▶ [THE PROBLEM] Look for "Jetzt, da wir" in the entries below. Then write out exactly the line that holds it and every line after it, to the last, and nothing else.
▬▬▬▬▬▬▬▬▬▬
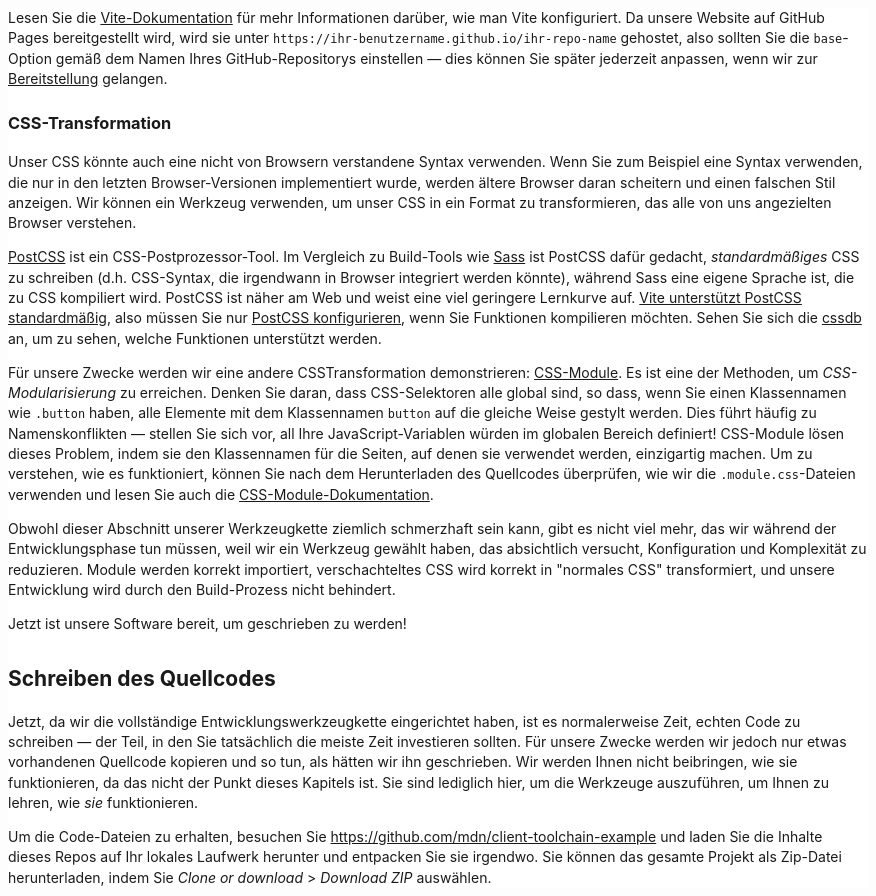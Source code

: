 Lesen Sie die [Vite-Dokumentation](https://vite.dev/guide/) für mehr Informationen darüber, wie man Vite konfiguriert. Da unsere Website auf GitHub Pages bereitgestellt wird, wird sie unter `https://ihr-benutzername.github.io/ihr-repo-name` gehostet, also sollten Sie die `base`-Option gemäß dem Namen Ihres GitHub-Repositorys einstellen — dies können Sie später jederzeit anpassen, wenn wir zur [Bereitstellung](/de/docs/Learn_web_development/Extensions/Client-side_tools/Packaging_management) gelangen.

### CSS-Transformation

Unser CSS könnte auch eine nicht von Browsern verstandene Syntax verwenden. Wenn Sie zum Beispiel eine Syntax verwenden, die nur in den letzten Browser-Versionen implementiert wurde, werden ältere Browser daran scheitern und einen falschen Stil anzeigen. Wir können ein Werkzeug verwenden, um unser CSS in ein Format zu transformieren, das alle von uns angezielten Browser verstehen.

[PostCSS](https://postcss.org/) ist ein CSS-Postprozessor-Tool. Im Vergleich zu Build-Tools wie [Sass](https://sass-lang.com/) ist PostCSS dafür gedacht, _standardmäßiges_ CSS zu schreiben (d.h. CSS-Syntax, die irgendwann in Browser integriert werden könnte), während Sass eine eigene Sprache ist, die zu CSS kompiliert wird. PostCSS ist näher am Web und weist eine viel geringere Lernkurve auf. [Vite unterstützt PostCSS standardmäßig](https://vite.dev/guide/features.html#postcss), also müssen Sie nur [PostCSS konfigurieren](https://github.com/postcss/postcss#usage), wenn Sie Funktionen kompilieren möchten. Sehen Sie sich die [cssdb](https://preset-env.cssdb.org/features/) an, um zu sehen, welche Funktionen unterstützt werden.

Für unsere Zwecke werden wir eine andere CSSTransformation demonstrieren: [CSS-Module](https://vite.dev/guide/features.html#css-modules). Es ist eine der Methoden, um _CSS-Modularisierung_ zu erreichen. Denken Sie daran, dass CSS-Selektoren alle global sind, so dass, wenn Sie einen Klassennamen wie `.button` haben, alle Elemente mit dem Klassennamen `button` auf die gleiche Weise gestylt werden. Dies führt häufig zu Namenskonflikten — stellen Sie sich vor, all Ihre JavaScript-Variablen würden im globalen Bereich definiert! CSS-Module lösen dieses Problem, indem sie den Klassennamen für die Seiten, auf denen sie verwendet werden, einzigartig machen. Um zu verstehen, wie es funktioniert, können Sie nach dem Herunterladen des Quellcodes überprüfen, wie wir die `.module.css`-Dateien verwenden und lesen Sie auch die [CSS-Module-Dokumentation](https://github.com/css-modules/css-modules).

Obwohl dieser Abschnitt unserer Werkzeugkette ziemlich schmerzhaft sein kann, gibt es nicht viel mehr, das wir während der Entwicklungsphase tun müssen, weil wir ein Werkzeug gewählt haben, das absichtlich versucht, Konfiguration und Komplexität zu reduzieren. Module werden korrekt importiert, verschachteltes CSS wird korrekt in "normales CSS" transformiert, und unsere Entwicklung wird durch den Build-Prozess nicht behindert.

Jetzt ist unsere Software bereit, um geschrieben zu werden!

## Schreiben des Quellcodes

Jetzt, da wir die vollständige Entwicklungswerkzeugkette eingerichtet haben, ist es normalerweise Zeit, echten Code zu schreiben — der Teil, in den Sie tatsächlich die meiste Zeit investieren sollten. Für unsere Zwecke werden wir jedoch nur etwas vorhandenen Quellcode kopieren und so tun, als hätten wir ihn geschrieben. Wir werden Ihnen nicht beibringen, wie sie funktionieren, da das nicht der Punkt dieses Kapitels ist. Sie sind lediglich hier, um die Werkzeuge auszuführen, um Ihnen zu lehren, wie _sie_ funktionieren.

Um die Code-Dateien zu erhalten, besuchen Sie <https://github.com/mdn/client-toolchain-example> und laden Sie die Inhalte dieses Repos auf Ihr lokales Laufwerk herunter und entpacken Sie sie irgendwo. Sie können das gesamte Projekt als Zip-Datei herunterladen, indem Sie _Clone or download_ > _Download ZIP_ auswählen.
▬▬▬▬▬▬▬▬▬▬
▶ [RESPONSE BELOW]
Jetzt, da wir die vollständige Entwicklungswerkzeugkette eingerichtet haben, ist es normalerweise Zeit, echten Code zu schreiben — der Teil, in den Sie tatsächlich die meiste Zeit investieren sollten. Für unsere Zwecke werden wir jedoch nur etwas vorhandenen Quellcode kopieren und so tun, als hätten wir ihn geschrieben. Wir werden Ihnen nicht beibringen, wie sie funktionieren, da das nicht der Punkt dieses Kapitels ist. Sie sind lediglich hier, um die Werkzeuge auszuführen, um Ihnen zu lehren, wie _sie_ funktionieren.

Um die Code-Dateien zu erhalten, besuchen Sie <https://github.com/mdn/client-toolchain-example> und laden Sie die Inhalte dieses Repos auf Ihr lokales Laufwerk herunter und entpacken Sie sie irgendwo. Sie können das gesamte Projekt als Zip-Datei herunterladen, indem Sie _Clone or download_ > _Download ZIP_ auswählen.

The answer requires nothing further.